Improving scoring methods might not only be based on an improvement of the agreement between human and automated scoring but rather should reduce the vulnerabilities of the automated camera system itself. This study identified shortcomings in detecting the metatarsal footpad and the alteration, with the metatarsal footpad being detected as too big or slipped out of position and the alteration being estimated as too small in most of the cases. This could lead to underestimating higher severity scores by the automated camera system. However, the evaluation of the camera system's performance in detecting the metatarsal footpad and the alteration again was based on a human observer. Therefore, the problems mentioned above should be kept in mind when interpreting the results. The low inter-observer reliabilities found for the scoring method emphasize this issue, even if intra-observer reliability turned out to be substantial.

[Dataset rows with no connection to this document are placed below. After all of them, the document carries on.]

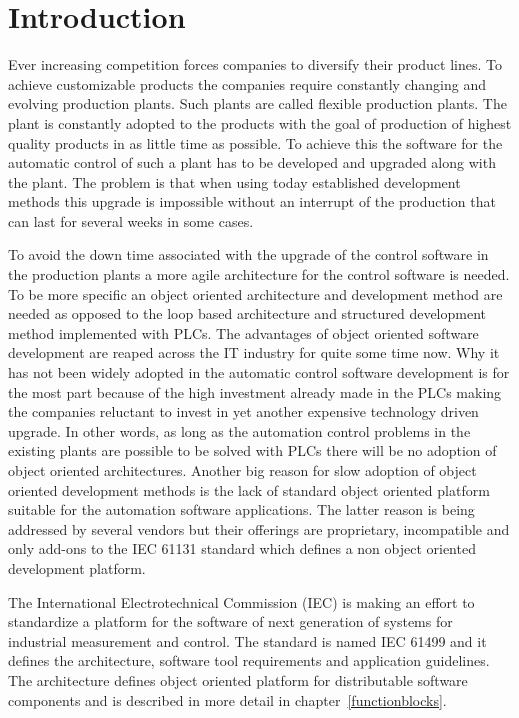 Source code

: 
\chapter{Introduction}
\label{introduction}

Ever increasing competition forces companies to diversify
their product lines. To achieve customizable products the
companies require constantly changing and evolving
production plants. Such plants are called flexible
production plants. The plant is constantly adopted to the
products with the goal of production of highest quality
products in as little time as possible. To achieve this the
software for the automatic control of such a plant has to be
developed and upgraded along with the plant. The problem is
that when using today established development methods this
upgrade is impossible without an interrupt of the production
that can last for several weeks in some cases.

To avoid the down time associated with the upgrade of the
control software in the production plants a more agile
architecture for the control software is needed. To be more
specific an object oriented architecture and development
method are needed as opposed to the loop based architecture
and structured development method implemented with PLCs. The
advantages of object oriented software development are
reaped across the IT industry for quite some time now. Why
it has not been widely adopted in the automatic control
software development is for the most part because of the
high investment already made in the PLCs making the
companies reluctant to invest in yet another expensive
technology driven upgrade. In other words, as long as the
automation control problems in the existing plants are
possible to be solved with PLCs there will be no adoption of
object oriented architectures. Another big reason for slow
adoption of object oriented development methods is the lack
of standard object oriented platform suitable for the
automation software applications. The latter reason is being
addressed by several vendors but their offerings are
proprietary, incompatible and only add-ons to the IEC 61131
standard which defines a non object oriented development
platform.




The International Electrotechnical Commission (IEC) is making
an effort to standardize a platform for the software of next
generation of systems for industrial measurement and
control. The standard is named IEC 61499 and it defines the
architecture, software tool requirements and application
guidelines. The architecture defines object oriented
platform for distributable software components and is
described in more detail in chapter~\ref{functionblocks}.

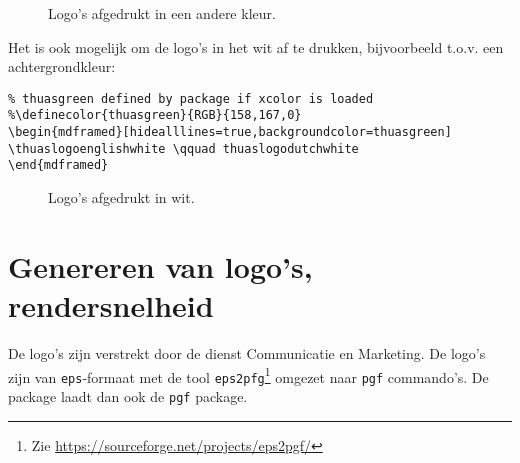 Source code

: \documentclass[a4paper,12pt]{article}
\begin{document}
\begin{figure}[H]
\centering
\makeatletter
{}%
\resizebox{0.9\textwidth}{!}{\thuaslogo@logoenglishnocolor \qquad \thuaslogo@logodutchnocolor}
\vskip20pt
%
\resizebox{0.9\textwidth}{!}{\thuaslogo@logoenglishnocolortis \qquad \thuaslogo@logodutchnocolortis}
\vskip20pt
%
\resizebox{0.9\textwidth}{!}{\thuaslogo@logoenglishnocolorbfm \qquad \thuaslogo@logodutchnocolorbfm}
\vskip20pt
%
\resizebox{0.9\textwidth}{!}{\thuaslogo@logoenglishnocoloritd \qquad \thuaslogo@logodutchnocoloritd}
\vskip20pt
%
\resizebox{0.9\textwidth}{!}{\thuaslogo@logoenglishnocolormo \qquad \thuaslogo@logodutchnocolormo}
\vskip20pt
%
\resizebox{0.9\textwidth}{!}{\thuaslogo@logoenglishnocolorswe \qquad \thuaslogo@logodutchnocolorswe}
\vskip20pt
%
\resizebox{0.9\textwidth}{!}{\thuaslogo@logoenglishnocolorpls \qquad \thuaslogo@logodutchnocolorbrv}
\makeatother
\caption{Logo's afgedrukt in een andere kleur.}
\end{figure}


Het is ook mogelijk om de logo's in het wit af te drukken, bijvoorbeeld t.o.v.
een achtergrondkleur:

\begin{verbatim}
% thuasgreen defined by package if xcolor is loaded
%\definecolor{thuasgreen}{RGB}{158,167,0}
\begin{mdframed}[hidealllines=true,backgroundcolor=thuasgreen]
\thuaslogoenglishwhite \qquad thuaslogodutchwhite
\end{mdframed}
\end{verbatim}

\begin{figure}[H]
\centering
\begin{mdframed}[hidealllines=true,backgroundcolor=thuasgreen]
\centering
\resizebox{0.9\textwidth}{!}{\thuaslogoenglishwhite \qquad \thuaslogodutchwhite}
\end{mdframed}
\caption{Logo's afgedrukt in wit.}
\end{figure}


\section{Genereren van logo's, rendersnelheid}
De logo's zijn verstrekt door de dienst Communicatie en Marketing. De logo's zijn van \verb|eps|-formaat
met de tool \verb|eps2pfg|\footnote{Zie \url{https://sourceforge.net/projects/eps2pgf/}} omgezet
naar \verb|pgf| commando's. De package laadt dan ook de \verb|pgf| package.
\end{document}
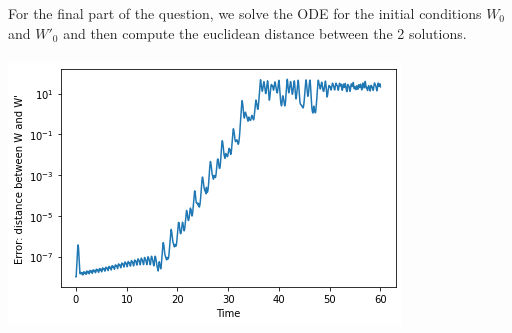 \documentclass{article}
\begin{document}
\newpage
\noindent
For the final part of the question, we solve the ODE for the initial conditions $W_0$ and $W'_0$ and then compute the euclidean distance between the 2 solutions. 
\\\\
\includegraphics[width=\textwidth]{error.png}
\end{document}
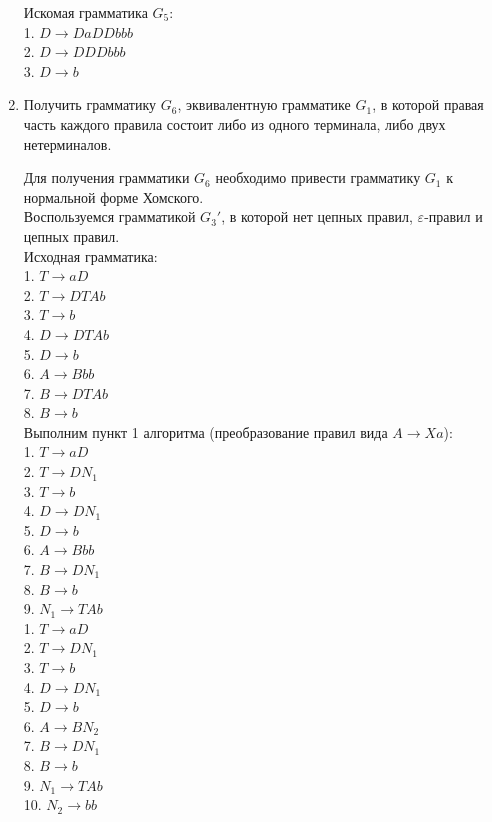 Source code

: \documentclass[a4paper,14pt]{extarticle}
\begin{document}
\begin{enumerate}[1.]
Искомая грамматика $G_5$:\\
1. $D \rightarrow DaDDbbb$\\
2. $D \rightarrow DDDbbb$\\
3. $D \rightarrow b$\\

\item Получить грамматику $G_6$, эквивалентную грамматике $G_1$, в которой
правая часть каждого правила состоит либо из одного терминала, либо двух нетерминалов.

Для получения грамматики $G_6$ необходимо привести грамматику $G_1$ 
к нормальной форме Хомского.\\
Воспользуемся грамматикой $G_3'$, в которой нет цепных правил, $\varepsilon$-правил
и цепных правил.\\
Исходная грамматика:\\
1. $T \rightarrow aD$\\
2. $T \rightarrow DTAb$\\
3. $T \rightarrow b$\\
4. $D \rightarrow DTAb$\\
5. $D \rightarrow b$\\
6. $A \rightarrow Bbb$\\
7. $B \rightarrow DTAb$\\
8. $B \rightarrow b$\\

Выполним пункт 1 алгоритма (преобразование правил вида $A \rightarrow Xa$):\\
1. $T \rightarrow aD$\\
2. $T \rightarrow DN_1$\\
3. $T \rightarrow b$\\
4. $D \rightarrow DN_1$\\
5. $D \rightarrow b$\\
6. $A \rightarrow Bbb$\\
7. $B \rightarrow DN_1$\\
8. $B \rightarrow b$\\
9. $N_1 \rightarrow TAb$\\

1. $T \rightarrow aD$\\
2. $T \rightarrow DN_1$\\
3. $T \rightarrow b$\\
4. $D \rightarrow DN_1$\\
5. $D \rightarrow b$\\
6. $A \rightarrow BN_2$\\
7. $B \rightarrow DN_1$\\
8. $B \rightarrow b$\\
9. $N_1 \rightarrow TAb$\\
10. $N_2 \rightarrow bb$\\


\end{enumerate}
\end{document}
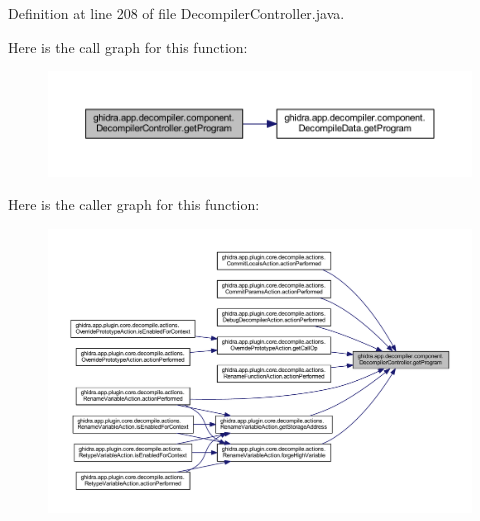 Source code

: Definition at line 208 of file Decompiler\+Controller.\+java.

Here is the call graph for this function\+:
\nopagebreak
\begin{figure}[H]
\begin{center}
\leavevmode
\includegraphics[width=350pt]{classghidra_1_1app_1_1decompiler_1_1component_1_1_decompiler_controller_a8ac46f8ce844a53344fc6ccf60f0eee4_cgraph}
\end{center}
\end{figure}
Here is the caller graph for this function\+:
\nopagebreak
\begin{figure}[H]
\begin{center}
\leavevmode
\includegraphics[width=350pt]{classghidra_1_1app_1_1decompiler_1_1component_1_1_decompiler_controller_a8ac46f8ce844a53344fc6ccf60f0eee4_icgraph}
\end{center}
\end{figure}
\mbox{\label{classghidra_1_1app_1_1decompiler_1_1component_1_1_decompiler_controller_a32d5c19b45f461f61f98f076ac043c63}} 
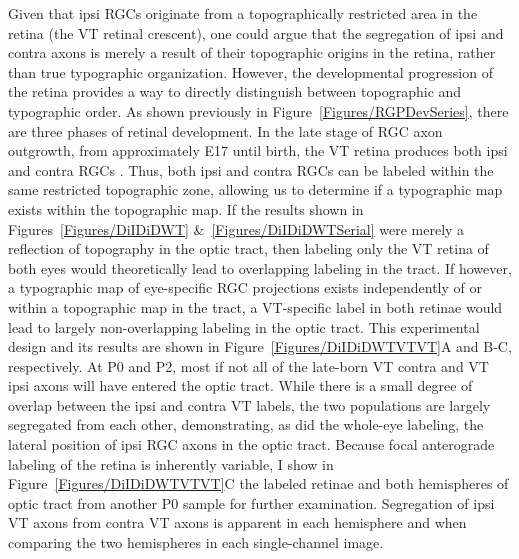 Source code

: Given that ipsi RGCs originate from a topographically restricted area in the retina (the VT retinal crescent), one could argue that the segregation of ipsi and contra axons is merely a result of their topographic origins in the retina, rather than true typographic organization.
However, the developmental progression of the retina provides a way to directly distinguish between topographic and typographic order.
As shown previously in Figure~\ref{Figures/RGPDevSeries}, there are three phases of retinal development.
In the late stage of RGC axon outgrowth, from approximately E17 until birth, the VT retina produces both ipsi and contra RGCs \cite{drager1985birth}.
Thus, both ipsi and contra RGCs can be labeled within the same restricted topographic zone, allowing us to determine if a typographic map exists within the topographic map.
If the results shown in Figures~\ref{Figures/DiIDiDWT} \&~\ref{Figures/DiIDiDWTSerial} were merely a reflection of topography in the optic tract, then labeling only the VT retina of both eyes would theoretically lead to overlapping labeling in the tract.
If however, a typographic map of eye-specific RGC projections exists independently of or within a topographic map in the tract, a VT-specific label in both retinae would lead to largely non-overlapping labeling in the optic tract.
This experimental design and its results are shown in Figure~\ref{Figures/DiIDiDWTVTVT}A and B-C, respectively.
At P0 and P2, most if not all of the late-born VT contra and VT ipsi axons will have entered the optic tract.
While there is a small degree of overlap between the ipsi and contra VT labels, the two populations are largely segregated from each other, demonstrating, as did the whole-eye labeling, the lateral position of ipsi RGC axons in the optic tract.
Because focal anterograde labeling of the retina is inherently variable, I show in Figure~\ref{Figures/DiIDiDWTVTVT}C the labeled retinae and both hemispheres of optic tract from another P0 sample for further examination.
Segregation of ipsi VT axons from contra VT axons is apparent in each hemisphere and when comparing the two hemispheres in each single-channel image.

An important finding of this study was that the feet were not presented straight to the camera in many cases, which was found to harm the detection of the mentioned parameters due to a distorted perspective. The percentage of feet that presented skew to the camera decreased after modifying the algorithm. This was likely due to the different feet used pre- and post-modification rather than the algorithm itself. Interestingly, fewer feet were presented skew to the camera on the right feet than the left feet, with laterality also harming the performance in detecting metatarsal footpad and alteration. This can be explained by the procedure of the respective slaughter line. The automated camera system was installed at the end of the slaughter line after cutting the feet from the rest of the body. Cutting off the feet starts with the right foot, leaving the bodyweight hanging on the remaining (left) foot for a fraction of a second. This procedure leaves one of the feet hanging straight, while the other foot is presented skew if the camera system is adjusted to expect a “perfect position.” Therefore, the individual slaughter process must be considered when placing the camera system. In Germany, up to now, the left foot is referred to when scoring FPD–given the results of this study, this might not be the perfect solution for every company and should be considered for each slaughterhouse independently concerning the respective conditions. An update of the hardware, like the positioning system reported by van Harn and de Jong (39) for the assessment of FPD in broilers, could improve the detectability of feet in turkeys, too. The positioning system contains a panel, which works as a guide rail for the feet. Therefore, each foot is presented to the camera in the same position.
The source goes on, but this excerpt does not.